Study to Treat Uveitis Associated Macular Edema

November 28, 2016 updated by: Merck Sharp & Dohme LLC

A Randomized, Double-Masked, Parallel Group, Multi-Center, Dose Ranging Pilot Study of Denufosol Tetrasodium (INS37217) Intravitreal Injection in Subjects With Uveitis Associated Macular Edema

The purpose of this study is to determine whether denufosol tetrasodium (INS37217) Intravitreal Injection is well tolerated and has the potential to treat uveitis associated macular edema.

Study Overview

Status

Terminated

Conditions

Intervention / Treatment

Detailed Description

Denufosol tetrasodium (INS37217) Intravitreal Injection may provide clinical benefit in treatment of uveitis associated macular edema (UME) by reducing retinal thickness as measured by OCT and possibly enabling recovery of vision loss associated with UME. Denufosol tetrasodium may also reverse the fluid accumulation of UME.

Study Type

Interventional

Enrollment (Actual)

15

Phase

  • Phase 2

Participation Criteria

Researchers look for people who fit a certain description, called eligibility criteria. Some examples of these criteria are a person's general health condition or prior treatments.

Eligibility Criteria

Ages Eligible for Study

18 years and older (Adult, Older Adult)

Accepts Healthy Volunteers

No

Genders Eligible for Study

All

Description

Inclusion Criteria:

  • Have anterior uveitis, intermediate uveitis, posterior uveitis or panuveitis in at least one eye
  • Have persistent macular edema and uveitis whose conditions are stable
  • Have no change in medication regimen for at least 3 months prior to randomization if currently taking medications such as immunosuppressive or anti-inflammatory agents; steroidal or non-steroidal agents (drops, oral or injected)
  • Have an OCT scan with a qualifying retinal thickness in the study eye
  • Have evidence of macular edema on OCT scan
  • Have at lease one eligible eye to be treated in the study based on visual acuity.

Exclusion Criteria:

  • Have proliferative vitreoretinopathy greater than grade B
  • Have subretinal or vitreous hemorrhage, corneal opacity, or other conditions, which limit the view of the retina or obscure FA
  • Have uncontrollable elevated IOP, advanced, previous filtration surgery, or any current evidence of endophthalmitis in the study eye
  • Have ocular disorders in the study eye that may confound interpretation of study results
  • Have had cataract surgery in the study eye within 3 months, YAG laser capsulotomy within the past 1 month, or any other intraocular surgery within the past 90 days
  • Have pre-operative spherical equivalent refractive error of more than -10 diopters of myopia in the study eye
  • Have had any intravitreal or periocular injection or corticosteroids in the study eye during the 3 months prior to screening
  • Have any ocular implant device for the delivery of therapeutic agents to the eye
  • Be taking any excluded medications that could obscure or confound study results

Study Plan

This section provides details of the study plan, including how the study is designed and what the study is measuring.
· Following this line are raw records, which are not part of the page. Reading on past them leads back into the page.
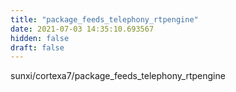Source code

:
 ```yaml
---
title: "package_feeds_telephony_rtpengine"
date: 2021-07-03 14:35:10.693567
hidden: false
draft: false
---
```


sunxi/cortexa7/package_feeds_telephony_rtpengine

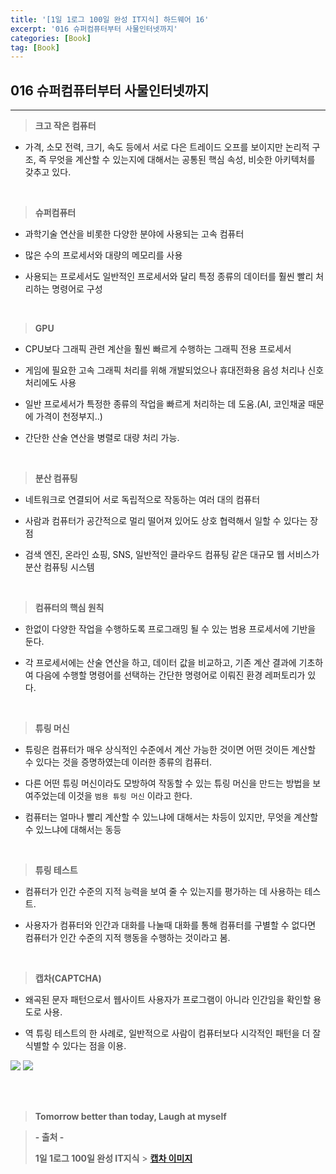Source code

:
 ```yaml
---
title: '[1일 1로그 100일 완성 IT지식] 하드웨어 16'
excerpt: '016 슈퍼컴퓨터부터 사물인터넷까지'
categories: [Book]
tag: [Book]
---
```


## 016 슈퍼컴퓨터부터 사물인터넷까지

---

> **크고 작은 컴퓨터**

-   가격, 소모 전력, 크기, 속도 등에서 서로 다은 트레이드 오프를 보이지만 논리적 구조, 즉 무엇을 계산할 수 있는지에 대해서는 공통된 핵심 속성, 비슷한 아키텍처를 갖추고 있다.

<br>

> **슈퍼컴퓨터**

-   과학기술 연산을 비롯한 다양한 분야에 사용되는 고속 컴퓨터

-   많은 수의 프로세서와 대량의 메모리를 사용

-   사용되는 프로세서도 일반적인 프로세서와 달리 특정 종류의 데이터를 훨씬 빨리 처리하는 명령어로 구성

<br>

> **GPU**

-   CPU보다 그래픽 관련 계산을 훨씬 빠르게 수행하는 그래픽 전용 프로세서

-   게임에 필요한 고속 그래픽 처리를 위해 개발되었으나 휴대전화용 음성 처리나 신호처리에도 사용

-   일반 프로세서가 특정한 종류의 작업을 빠르게 처리하는 데 도움.(AI, 코인채굴 때문에 가격이 천정부지..)

-   간단한 산술 연산을 병렬로 대량 처리 가능.

<br>

> **분산 컴퓨팅**

-   네트워크로 연결되어 서로 독립적으로 작동하는 여러 대의 컴퓨터

-   사람과 컴퓨터가 공간적으로 멀리 떨어져 있어도 상호 협력해서 일할 수 있다는 장점

-   검색 엔진, 온라인 쇼핑, SNS, 일반적인 클라우드 컴퓨팅 같은 대규모 웹 서비스가 분산 컴퓨팅 시스템

<br>

> **컴퓨터의 핵심 원칙**

-   한없이 다양한 작업을 수행하도록 프로그래밍 될 수 있는 범용 프로세서에 기반을 둔다.

-   각 프로세서에는 산술 연산을 하고, 데이터 값을 비교하고, 기존 계산 결과에 기초하여 다음에 수행할 명령어를 선택하는 간단한 명령어로 이뤄진 환경 레퍼토리가 있다.

<br>

> **튜링 머신**

-   튜링은 컴퓨터가 매우 상식적인 수준에서 계산 가능한 것이면 어떤 것이든 계산할 수 있다는 것을 증명하였는데 이러한 종류의 컴퓨터.

-   다른 어떤 튜링 머신이라도 모방하여 작동할 수 있는 튜링 머신을 만드는 방법을 보여주었는데 이것을 `범용 튜링 머신` 이라고 한다.

-   컴퓨터는 얼마나 빨리 계산할 수 있느냐에 대해서는 차등이 있지만, 무엇을 계산할 수 있느냐에 대해서는 동등

<br>

> **튜링 테스트**

-   컴퓨터가 인간 수준의 지적 능력을 보여 줄 수 있는지를 평가하는 데 사용하는 테스트.

-   사용자가 컴퓨터와 인간과 대화를 나눌때 대화를 통해 컴퓨터를 구별할 수 없다면 컴퓨터가 인간 수준의 지적 행동을 수행하는 것이라고 봄.

<br>

> **캡차(CAPTCHA)**

-   왜곡된 문자 패턴으로서 웹사이트 사용자가 프로그램이 아니라 인간임을 확인할 용도로 사용.

-   역 튜링 테스트의 한 사례로, 일반적으로 사람이 컴퓨터보다 시각적인 패턴을 더 잘 식별할 수 있다는 점을 이용.

![](https://velog.velcdn.com/images/lilclown/post/d266e799-b656-4f9d-a155-3a7b6051fe8e/image.jpg)
![](https://velog.velcdn.com/images/lilclown/post/4826ad0d-593e-498a-8f7b-4abf54e5dfc3/image.jpg)

<br><br>

> **Tomorrow better than today, Laugh at myself**

> **- 출처 -**
>
> **1일 1로그 100일 완성 IT지식** > **[캡차 이미지](https://zdnet.co.kr/view/?no=20200410142651)**

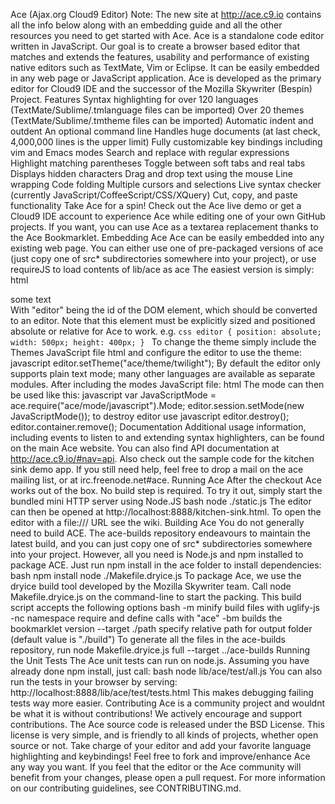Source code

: Ace (Ajax.org Cloud9 Editor) Note: The new site at http://ace.c9.io contains all the info below along with an embedding guide and all the other resources you need to get started with Ace. Ace is a standalone code editor written in JavaScript. Our goal is to create a browser based editor that matches and extends the features, usability and performance of existing native editors such as TextMate, Vim or Eclipse. It can be easily embedded in any web page or JavaScript application. Ace is developed as the primary editor for Cloud9 IDE and the successor of the Mozilla Skywriter (Bespin) Project. Features Syntax highlighting for over 120 languages (TextMate/Sublime/.tmlanguage files can be imported) Over 20 themes (TextMate/Sublime/.tmtheme files can be imported) Automatic indent and outdent An optional command line Handles huge documents (at last check, 4,000,000 lines is the upper limit) Fully customizable key bindings including vim and Emacs modes Search and replace with regular expressions Highlight matching parentheses Toggle between soft tabs and real tabs Displays hidden characters Drag and drop text using the mouse Line wrapping Code folding Multiple cursors and selections Live syntax checker (currently JavaScript/CoffeeScript/CSS/XQuery) Cut, copy, and paste functionality Take Ace for a spin! Check out the Ace live demo or get a Cloud9 IDE account to experience Ace while editing one of your own GitHub projects. If you want, you can use Ace as a textarea replacement thanks to the Ace Bookmarklet. Embedding Ace Ace can be easily embedded into any existing web page. You can either use one of pre-packaged versions of ace (just copy one of src* subdirectories somewhere into your project), or use requireJS to load contents of lib/ace as ace The easiest version is simply: html <div id="editor">some text</div> <script src="src/ace.js" type="text/javascript" charset="utf-8"></script> <script> var editor = ace.edit("editor"); </script> With "editor" being the id of the DOM element, which should be converted to an editor. Note that this element must be explicitly sized and positioned absolute or relative for Ace to work. e.g. ```css editor { position: absolute; width: 500px; height: 400px; } ``` To change the theme simply include the Themes JavaScript file html <script src="src/theme-twilight.js" type="text/javascript" charset="utf-8"></script> and configure the editor to use the theme: javascript editor.setTheme("ace/theme/twilight"); By default the editor only supports plain text mode; many other languages are available as separate modules. After including the modes JavaScript file: html <script src="src/mode-javascript.js" type="text/javascript" charset="utf-8"></script> The mode can then be used like this: javascript var JavaScriptMode = ace.require("ace/mode/javascript").Mode; editor.session.setMode(new JavaScriptMode()); to destroy editor use javascript editor.destroy(); editor.container.remove(); Documentation Additional usage information, including events to listen to and extending syntax highlighters, can be found on the main Ace website. You can also find API documentation at http://ace.c9.io/#nav=api. Also check out the sample code for the kitchen sink demo app. If you still need help, feel free to drop a mail on the ace mailing list, or at irc.freenode.net#ace. Running Ace After the checkout Ace works out of the box. No build step is required. To try it out, simply start the bundled mini HTTP server using Node.JS bash node ./static.js The editor can then be opened at http://localhost:8888/kitchen-sink.html. To open the editor with a file:/// URL see the wiki. Building Ace You do not generally need to build ACE. The ace-builds repository endeavours to maintain the latest build, and you can just copy one of src* subdirectories somewhere into your project. However, all you need is Node.js and npm installed to package ACE. Just run npm install in the ace folder to install dependencies: bash npm install node ./Makefile.dryice.js To package Ace, we use the dryice build tool developed by the Mozilla Skywriter team. Call node Makefile.dryice.js on the command-line to start the packing. This build script accepts the following options bash -m minify build files with uglify-js -nc namespace require and define calls with "ace" -bm builds the bookmarklet version --target ./path specify relative path for output folder (default value is "./build") To generate all the files in the ace-builds repository, run node Makefile.dryice.js full --target ../ace-builds Running the Unit Tests The Ace unit tests can run on node.js. Assuming you have already done npm install, just call: bash node lib/ace/test/all.js You can also run the tests in your browser by serving: http://localhost:8888/lib/ace/test/tests.html This makes debugging failing tests way more easier. Contributing Ace is a community project and wouldnt be what it is without contributions! We actively encourage and support contributions. The Ace source code is released under the BSD License. This license is very simple, and is friendly to all kinds of projects, whether open source or not. Take charge of your editor and add your favorite language highlighting and keybindings! Feel free to fork and improve/enhance Ace any way you want. If you feel that the editor or the Ace community will benefit from your changes, please open a pull request. For more information on our contributing guidelines, see CONTRIBUTING.md.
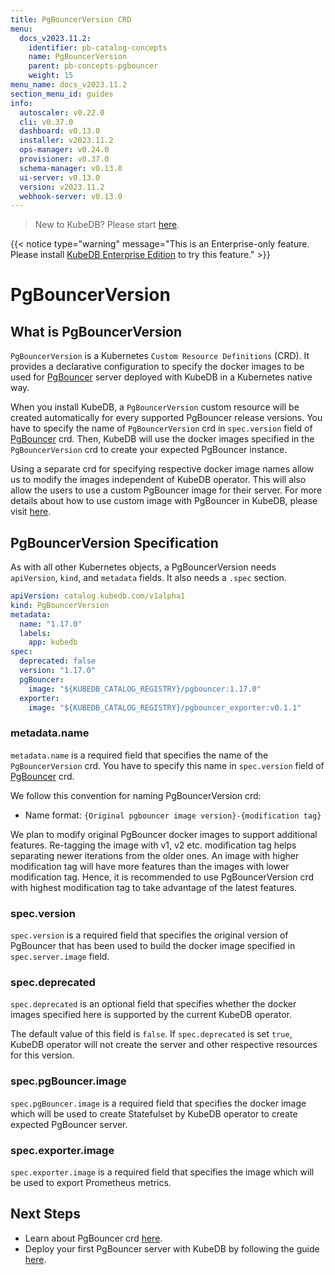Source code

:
 ```yaml
---
title: PgBouncerVersion CRD
menu:
  docs_v2023.11.2:
    identifier: pb-catalog-concepts
    name: PgBouncerVersion
    parent: pb-concepts-pgbouncer
    weight: 15
menu_name: docs_v2023.11.2
section_menu_id: guides
info:
  autoscaler: v0.22.0
  cli: v0.37.0
  dashboard: v0.13.0
  installer: v2023.11.2
  ops-manager: v0.24.0
  provisioner: v0.37.0
  schema-manager: v0.13.0
  ui-server: v0.13.0
  version: v2023.11.2
  webhook-server: v0.13.0
---
```


> New to KubeDB? Please start [here](/docs/v2023.11.2/README).

{{< notice type="warning" message="This is an Enterprise-only feature. Please install [KubeDB Enterprise Edition](/docs/v2023.11.2/setup/install/enterprise) to try this feature." >}}

# PgBouncerVersion

## What is PgBouncerVersion

`PgBouncerVersion` is a Kubernetes `Custom Resource Definitions` (CRD). It provides a declarative configuration to specify the docker images to be used for [PgBouncer](https://pgbouncer.github.io/) server deployed with KubeDB in a Kubernetes native way.

When you install KubeDB, a `PgBouncerVersion` custom resource will be created automatically for every supported PgBouncer release versions. You have to specify the name of `PgBouncerVersion` crd in `spec.version` field of [PgBouncer](/docs/v2023.11.2/guides/pgbouncer/concepts/pgbouncer) crd. Then, KubeDB will use the docker images specified in the `PgBouncerVersion` crd to create your expected PgBouncer instance.

Using a separate crd for specifying respective docker image names allow us to modify the images independent of KubeDB operator. This will also allow the users to use a custom PgBouncer image for their server. For more details about how to use custom image with PgBouncer in KubeDB, please visit [here](/docs/v2023.11.2/guides/pgbouncer/custom-versions/setup).

## PgBouncerVersion Specification

As with all other Kubernetes objects, a PgBouncerVersion needs `apiVersion`, `kind`, and `metadata` fields. It also needs a `.spec` section.

```yaml
apiVersion: catalog.kubedb.com/v1alpha1
kind: PgBouncerVersion
metadata:
  name: "1.17.0"
  labels:
    app: kubedb
spec:
  deprecated: false
  version: "1.17.0"
  pgBouncer:
    image: "${KUBEDB_CATALOG_REGISTRY}/pgbouncer:1.17.0"
  exporter:
    image: "${KUBEDB_CATALOG_REGISTRY}/pgbouncer_exporter:v0.1.1"
```

### metadata.name

`metadata.name` is a required field that specifies the name of the `PgBouncerVersion` crd. You have to specify this name in `spec.version` field of [PgBouncer](/docs/v2023.11.2/guides/pgbouncer/concepts/pgbouncer) crd.

We follow this convention for naming PgBouncerVersion crd:

- Name format: `{Original pgbouncer image version}-{modification tag}`

We plan to modify original PgBouncer docker images to support additional features. Re-tagging the image with v1, v2 etc. modification tag helps separating newer iterations from the older ones. An image with higher modification tag will have more features than the images with lower modification tag. Hence, it is recommended to use PgBouncerVersion crd with highest modification tag to take advantage of the latest features.

### spec.version

`spec.version` is a required field that specifies the original version of PgBouncer that has been used to build the docker image specified in `spec.server.image` field.

### spec.deprecated

`spec.deprecated` is an optional field that specifies whether the docker images specified here is supported by the current KubeDB operator.

The default value of this field is `false`. If `spec.deprecated` is set `true`, KubeDB operator will not create the server and other respective resources for this version.

### spec.pgBouncer.image

`spec.pgBouncer.image` is a required field that specifies the docker image which will be used to create Statefulset by KubeDB operator to create expected PgBouncer server.

### spec.exporter.image

`spec.exporter.image` is a required field that specifies the image which will be used to export Prometheus metrics.

## Next Steps

- Learn about PgBouncer crd [here](/docs/v2023.11.2/guides/pgbouncer/concepts/catalog).
- Deploy your first PgBouncer server with KubeDB by following the guide [here](/docs/v2023.11.2/guides/pgbouncer/quickstart/quickstart).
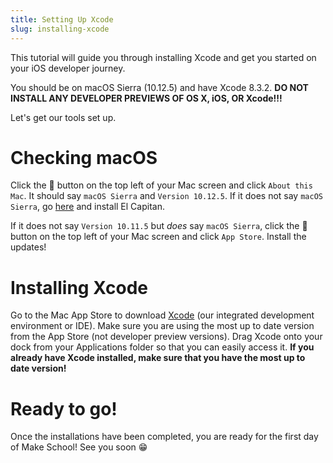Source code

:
 ```yaml
---
title: Setting Up Xcode
slug: installing-xcode
---
```


This tutorial will guide you through installing Xcode and get you started on your iOS developer journey.

You should be on macOS Sierra (10.12.5) and have Xcode 8.3.2. **DO NOT INSTALL ANY DEVELOPER PREVIEWS OF OS X, iOS, OR Xcode!!!**

Let's get our tools set up.

# Checking macOS

Click the 🍎 button on the top left of your Mac screen and click `About this Mac`. It should say `macOS Sierra` and `Version 10.12.5`. If it does not say `macOS Sierra`, go [here](https://itunes.apple.com/us/app/macos-sierra/id1127487414?mt=12) and install El Capitan.

If it does not say `Version 10.11.5` but _does_ say `macOS Sierra`, click the 🍎 button on the top left of your Mac screen and click `App Store`. Install the updates!

# Installing Xcode

Go to the Mac App Store to download [Xcode](https://itunes.apple.com/us/app/xcode/id497799835?mt=12) (our integrated development environment or IDE). Make sure you are using the most up to date version from the App Store (not developer preview versions). Drag Xcode onto your dock from your Applications folder so that you can easily access it. **If you already have Xcode installed, make sure that you have the most up to date version!**

# Ready to go!

Once the installations have been completed, you are ready for the first day of Make School! See you soon 😁
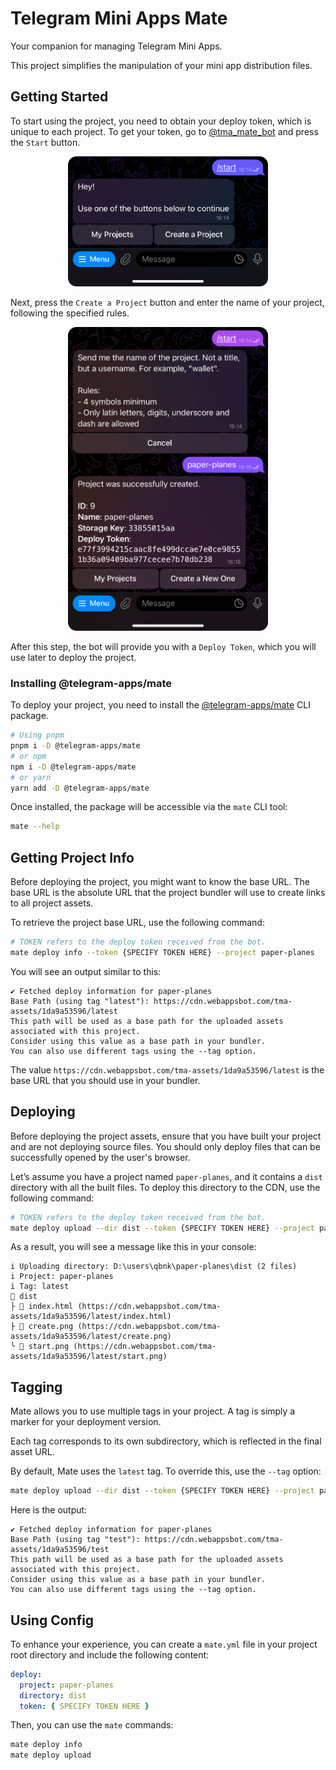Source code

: # Telegram Mini Apps Mate

Your companion for managing Telegram Mini Apps.

This project simplifies the manipulation of your mini app distribution files.

## Getting Started

To start using the project, you need to obtain your deploy token, which is unique to each project.
To get your token, go to [@tma_mate_bot](https://t.me/tma_mate_bot) and press the `Start` button.

<p align="center">
  <img src="./img/start.png" width="320"/>
</p>

Next, press the `Create a Project` button and enter the name of your project, following the
specified rules.

<p align="center">
  <img src="./img/create.png" width="320"/>
</p>

After this step, the bot will provide you with a `Deploy Token`, which you will use later to deploy
the project.

### Installing @telegram-apps/mate

To deploy your project, you need to install
the [@telegram-apps/mate](https://www.npmjs.com/package/@telegram-apps/mate) CLI package.

```bash
# Using pnpm
pnpm i -D @telegram-apps/mate
# or npm
npm i -D @telegram-apps/mate
# or yarn
yarn add -D @telegram-apps/mate
```

Once installed, the package will be accessible via the `mate` CLI tool:

```bash
mate --help
```

## Getting Project Info

Before deploying the project, you might want to know the base URL. The base URL is the absolute URL
that the project bundler will use to create links to all project assets.

To retrieve the project base URL, use the following command:

```bash
# TOKEN refers to the deploy token received from the bot.
mate deploy info --token {SPECIFY TOKEN HERE} --project paper-planes
```

You will see an output similar to this:

```
✔ Fetched deploy information for paper-planes
Base Path (using tag "latest"): https://cdn.webappsbot.com/tma-assets/1da9a53596/latest
This path will be used as a base path for the uploaded assets associated with this project.
Consider using this value as a base path in your bundler.
You can also use different tags using the --tag option.
```

The value `https://cdn.webappsbot.com/tma-assets/1da9a53596/latest` is the base URL that you should
use in your bundler.

## Deploying

Before deploying the project assets, ensure that you have built your project and are not deploying
source files. You should only deploy files that can be successfully opened by the user's browser.

Let’s assume you have a project named `paper-planes`, and it contains a `dist` directory with all
the built files. To deploy this directory to the CDN, use the following command:

```bash
# TOKEN refers to the deploy token received from the bot.
mate deploy upload --dir dist --token {SPECIFY TOKEN HERE} --project paper-planes
```

As a result, you will see a message like this in your console:

```
i Uploading directory: D:\users\qbnk\paper-planes\dist (2 files)
i Project: paper-planes
i Tag: latest
📁 dist
├ 📄 index.html (https://cdn.webappsbot.com/tma-assets/1da9a53596/latest/index.html)
├ 📄 create.png (https://cdn.webappsbot.com/tma-assets/1da9a53596/latest/create.png)
╰ 📄 start.png (https://cdn.webappsbot.com/tma-assets/1da9a53596/latest/start.png)
```

## Tagging

Mate allows you to use multiple tags in your project. A tag is simply a marker for your deployment
version.

Each tag corresponds to its own subdirectory, which is reflected in the final asset URL.

By default, Mate uses the `latest` tag. To override this, use the `--tag` option:

```bash
mate deploy upload --dir dist --token {SPECIFY TOKEN HERE} --project paper-planes --tag test
```

Here is the output:

```
✔ Fetched deploy information for paper-planes
Base Path (using tag "test"): https://cdn.webappsbot.com/tma-assets/1da9a53596/test
This path will be used as a base path for the uploaded assets associated with this project.
Consider using this value as a base path in your bundler.
You can also use different tags using the --tag option.
```

## Using Config

To enhance your experience, you can create a `mate.yml` file in your project root directory and
include the following content:

```yml
deploy:
  project: paper-planes
  directory: dist
  token: { SPECIFY TOKEN HERE }
```

Then, you can use the `mate` commands:

```bash
mate deploy info
mate deploy upload
```
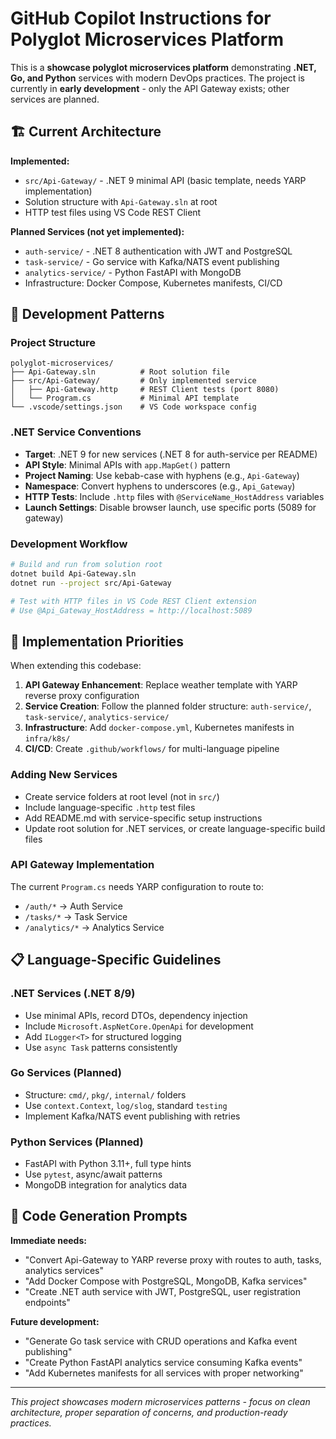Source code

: # GitHub Copilot Instructions for Polyglot Microservices Platform

This is a **showcase polyglot microservices platform** demonstrating **.NET, Go, and Python** services with modern DevOps practices. The project is currently in **early development** - only the API Gateway exists; other services are planned.

## 🏗️ Current Architecture

**Implemented:**
- `src/Api-Gateway/` - .NET 9 minimal API (basic template, needs YARP implementation)
- Solution structure with `Api-Gateway.sln` at root
- HTTP test files using VS Code REST Client

**Planned Services (not yet implemented):**
- `auth-service/` - .NET 8 authentication with JWT and PostgreSQL  
- `task-service/` - Go service with Kafka/NATS event publishing
- `analytics-service/` - Python FastAPI with MongoDB
- Infrastructure: Docker Compose, Kubernetes manifests, CI/CD

## 🔧 Development Patterns

### Project Structure
```
polyglot-microservices/
├── Api-Gateway.sln          # Root solution file
├── src/Api-Gateway/         # Only implemented service
│   ├── Api-Gateway.http     # REST Client tests (port 8080)
│   └── Program.cs           # Minimal API template
└── .vscode/settings.json    # VS Code workspace config
```

### .NET Service Conventions
- **Target**: .NET 9 for new services (.NET 8 for auth-service per README)
- **API Style**: Minimal APIs with `app.MapGet()` pattern
- **Project Naming**: Use kebab-case with hyphens (e.g., `Api-Gateway`)
- **Namespace**: Convert hyphens to underscores (e.g., `Api_Gateway`)
- **HTTP Tests**: Include `.http` files with `@ServiceName_HostAddress` variables
- **Launch Settings**: Disable browser launch, use specific ports (5089 for gateway)

### Development Workflow
```bash
# Build and run from solution root
dotnet build Api-Gateway.sln
dotnet run --project src/Api-Gateway

# Test with HTTP files in VS Code REST Client extension
# Use @Api_Gateway_HostAddress = http://localhost:5089
```

## 🚀 Implementation Priorities

When extending this codebase:

1. **API Gateway Enhancement**: Replace weather template with YARP reverse proxy configuration
2. **Service Creation**: Follow the planned folder structure: `auth-service/`, `task-service/`, `analytics-service/`
3. **Infrastructure**: Add `docker-compose.yml`, Kubernetes manifests in `infra/k8s/`
4. **CI/CD**: Create `.github/workflows/` for multi-language pipeline

### Adding New Services
- Create service folders at root level (not in `src/`)
- Include language-specific `.http` test files
- Add README.md with service-specific setup instructions
- Update root solution for .NET services, or create language-specific build files

### API Gateway Implementation
The current `Program.cs` needs YARP configuration to route to:
- `/auth/*` → Auth Service
- `/tasks/*` → Task Service  
- `/analytics/*` → Analytics Service

## 📋 Language-Specific Guidelines

### .NET Services (.NET 8/9)
- Use minimal APIs, record DTOs, dependency injection
- Include `Microsoft.AspNetCore.OpenApi` for development
- Add `ILogger<T>` for structured logging
- Use `async Task` patterns consistently

### Go Services (Planned)
- Structure: `cmd/`, `pkg/`, `internal/` folders
- Use `context.Context`, `log/slog`, standard `testing`
- Implement Kafka/NATS event publishing with retries

### Python Services (Planned)  
- FastAPI with Python 3.11+, full type hints
- Use `pytest`, async/await patterns
- MongoDB integration for analytics data

## 🎯 Code Generation Prompts

**Immediate needs:**
- "Convert Api-Gateway to YARP reverse proxy with routes to auth, tasks, analytics services"
- "Add Docker Compose with PostgreSQL, MongoDB, Kafka services"
- "Create .NET auth service with JWT, PostgreSQL, user registration endpoints"

**Future development:**
- "Generate Go task service with CRUD operations and Kafka event publishing"
- "Create Python FastAPI analytics service consuming Kafka events"
- "Add Kubernetes manifests for all services with proper networking"

---
*This project showcases modern microservices patterns - focus on clean architecture, proper separation of concerns, and production-ready practices.*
How is the study designed?

Design Details

  • Primary Purpose: Treatment
  • Allocation: Randomized
  • Interventional Model: Parallel Assignment
  • Masking: Double

What is the study measuring?

Primary Outcome Measures

Outcome Measure
Evaluate the safety and tolerability of denufosol in subjects presenting with uveitis associated macular edema.
Assess the utility of denufosol in treating uveitis associated macular edema.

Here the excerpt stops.